El oro que usurpó César a los galos y a los germanos, para pagar todas las deudas de Roma y dotar de coturnos dorados a las matronas de la urbe.

El oro que Carlomagno arrebató a los Avaros, con el que forjó su
corona de sagrado Emperador de Occidente.

El oro que hizo posible que zarpasen los barcos normandos a la
conquista de la Gran Bretaña.

El oro del portentoso Kublai Khan, que asombró a Marco Polo.

El oro con el que los venecianos fundieron sus primeros ducados.

El oro que el rey Fernando el Católico encargó buscar en América a toda costa diciendo “conseguid el oro, humanamente si es posible, pero conseguidlo”.

El oro que exigió implacable Hernán Cortés para comprar la vida del infeliz caudillo de los aztecas. El oro de Atahualpa que Pizarro hizo traer de Cuzco y Pachamac, en ciento setenta y ocho cargas que hicieron rebosar los aposentos del palacio inca.

El oro de Brasil. El oro de Sudáfrica. El oro de Alaska.

El oro de Moscú. El oro de Fort Knox. El oro de Bretton Woods.

El oro de las medallas de los guerreros. El oro de las copas de los
festines. El oro de los trajes de las reinas.

El oro de Quevedo. El oro de Rubén.

El oro que es el padre putativo de la risa y el amo indiscutible del pan. El oro que es el alma de la roca, el alcaloide de la luz, el caballero invencible. El oro que no se corrompe jamás, pero que alcanza a corromperlo casi todo.

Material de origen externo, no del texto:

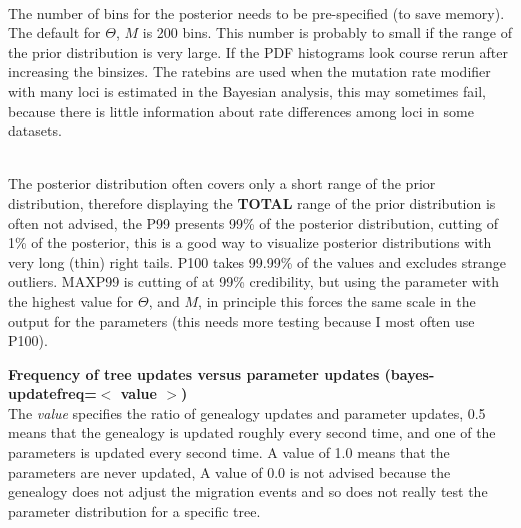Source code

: \begin{description}
\item{}\\
The number of bins for the posterior needs to be pre-specified (to save memory). The default for $\Theta$, $M$ is 200 bins.
This number is probably to small if the range of the prior distribution is very large. If the PDF histograms look course rerun after increasing the binsizes. The ratebins are used when the mutation rate modifier with many loci is estimated in the Bayesian analysis,
this may sometimes fail, because there is little information about rate differences among loci in some datasets.

\item{}\\
The posterior distribution often covers only a short range of the prior distribution, therefore displaying the \textbf{ TOTAL} range of the prior distribution is often not advised, the P99 presents 99\% of the posterior distribution, cutting of 1\% of the posterior, this is a good way to visualize posterior distributions with very long (thin) right tails. P100 takes 99.99\% of the values and excludes strange outliers. MAXP99 is cutting of at 99\% credibility, but using the parameter with the highest value  for $\Theta$, and $M$, in principle this forces the same scale in the output for the parameters (this needs more testing because I most often use P100).

\item\textbf{ Frequency of tree updates versus parameter updates  (bayes-updatefreq=$<$ value $>$)}\\
The \textsl{value} specifies the ratio of genealogy updates and parameter updates, 0.5 means that the genealogy is updated roughly every second time, and one of the parameters is updated every second time. A value of 1.0 means that the parameters are never updated, A value of 0.0 is not advised because the genealogy does not adjust the migration events and so does not really test the parameter distribution for a specific tree.


\end{description}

Todo ese oro que ha dado sentido y a la vez arruinado la vida del género humano desde hace 6000 años… todo ese oro digo, y digo bien, no supera en valor al agujero creado en apenas un par de años por un grupito de pícaros y canallas de yankilandia, bien entrenados en las artimañas de la ingeniería financiera. Y que ahora apuran sus cócteles viendo el atardecer en algún lugar del Caribe.

Así son las cosas.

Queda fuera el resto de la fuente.